- _Extracted material_:

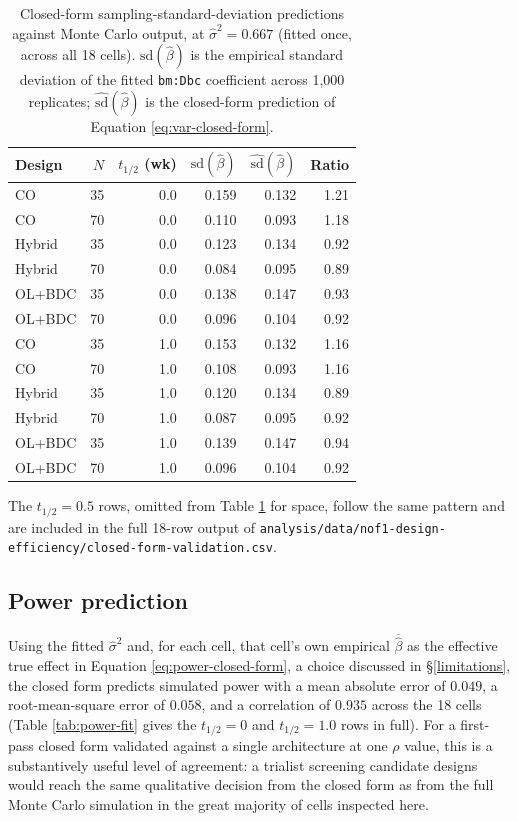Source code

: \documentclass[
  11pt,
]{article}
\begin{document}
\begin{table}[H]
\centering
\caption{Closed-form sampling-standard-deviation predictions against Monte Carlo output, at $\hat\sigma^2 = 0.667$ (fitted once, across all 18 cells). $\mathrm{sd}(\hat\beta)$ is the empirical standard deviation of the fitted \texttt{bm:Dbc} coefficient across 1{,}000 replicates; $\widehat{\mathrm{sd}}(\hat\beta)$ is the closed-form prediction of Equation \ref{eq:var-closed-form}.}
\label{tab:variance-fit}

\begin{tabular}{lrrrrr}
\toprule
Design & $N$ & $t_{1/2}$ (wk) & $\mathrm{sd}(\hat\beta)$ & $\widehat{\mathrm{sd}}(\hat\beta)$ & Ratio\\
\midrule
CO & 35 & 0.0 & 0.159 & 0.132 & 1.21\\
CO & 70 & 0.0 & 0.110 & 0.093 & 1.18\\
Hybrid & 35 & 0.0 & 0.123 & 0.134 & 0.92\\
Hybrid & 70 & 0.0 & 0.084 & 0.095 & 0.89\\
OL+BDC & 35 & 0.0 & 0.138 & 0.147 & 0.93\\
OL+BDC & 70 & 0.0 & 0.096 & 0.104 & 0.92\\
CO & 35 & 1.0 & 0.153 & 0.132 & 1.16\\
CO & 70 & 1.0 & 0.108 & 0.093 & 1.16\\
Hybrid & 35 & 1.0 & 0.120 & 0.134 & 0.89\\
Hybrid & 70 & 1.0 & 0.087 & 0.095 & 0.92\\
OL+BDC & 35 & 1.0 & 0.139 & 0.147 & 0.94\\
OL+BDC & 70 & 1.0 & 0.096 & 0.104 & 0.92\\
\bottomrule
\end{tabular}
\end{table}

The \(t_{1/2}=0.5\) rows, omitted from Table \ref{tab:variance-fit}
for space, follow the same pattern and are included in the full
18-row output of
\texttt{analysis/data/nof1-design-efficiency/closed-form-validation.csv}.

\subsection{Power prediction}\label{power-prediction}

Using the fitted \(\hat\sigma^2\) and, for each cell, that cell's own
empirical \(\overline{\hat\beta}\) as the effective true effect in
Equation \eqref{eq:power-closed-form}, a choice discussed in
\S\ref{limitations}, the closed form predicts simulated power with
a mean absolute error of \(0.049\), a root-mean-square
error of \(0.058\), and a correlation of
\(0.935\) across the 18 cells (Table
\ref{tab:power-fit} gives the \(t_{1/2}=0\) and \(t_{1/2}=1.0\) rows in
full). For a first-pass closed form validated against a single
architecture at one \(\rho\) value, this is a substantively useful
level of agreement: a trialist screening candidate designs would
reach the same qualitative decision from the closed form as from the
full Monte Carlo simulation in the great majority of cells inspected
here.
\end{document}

- _Problem details_: Repeat the entries above verbatim, but only from the line that has "OL+BDC & 70 & 0.0 & 0.096 & 0.104 & 0.92\\" down to the line that has "Using the fitted", inclusive.

- _Result_:
OL+BDC & 70 & 0.0 & 0.096 & 0.104 & 0.92\\
CO & 35 & 1.0 & 0.153 & 0.132 & 1.16\\
CO & 70 & 1.0 & 0.108 & 0.093 & 1.16\\
Hybrid & 35 & 1.0 & 0.120 & 0.134 & 0.89\\
Hybrid & 70 & 1.0 & 0.087 & 0.095 & 0.92\\
OL+BDC & 35 & 1.0 & 0.139 & 0.147 & 0.94\\
OL+BDC & 70 & 1.0 & 0.096 & 0.104 & 0.92\\
\bottomrule
\end{tabular}
\end{table}

The \(t_{1/2}=0.5\) rows, omitted from Table \ref{tab:variance-fit}
for space, follow the same pattern and are included in the full
18-row output of
\texttt{analysis/data/nof1-design-efficiency/closed-form-validation.csv}.

\subsection{Power prediction}\label{power-prediction}

Using the fitted \(\hat\sigma^2\) and, for each cell, that cell's own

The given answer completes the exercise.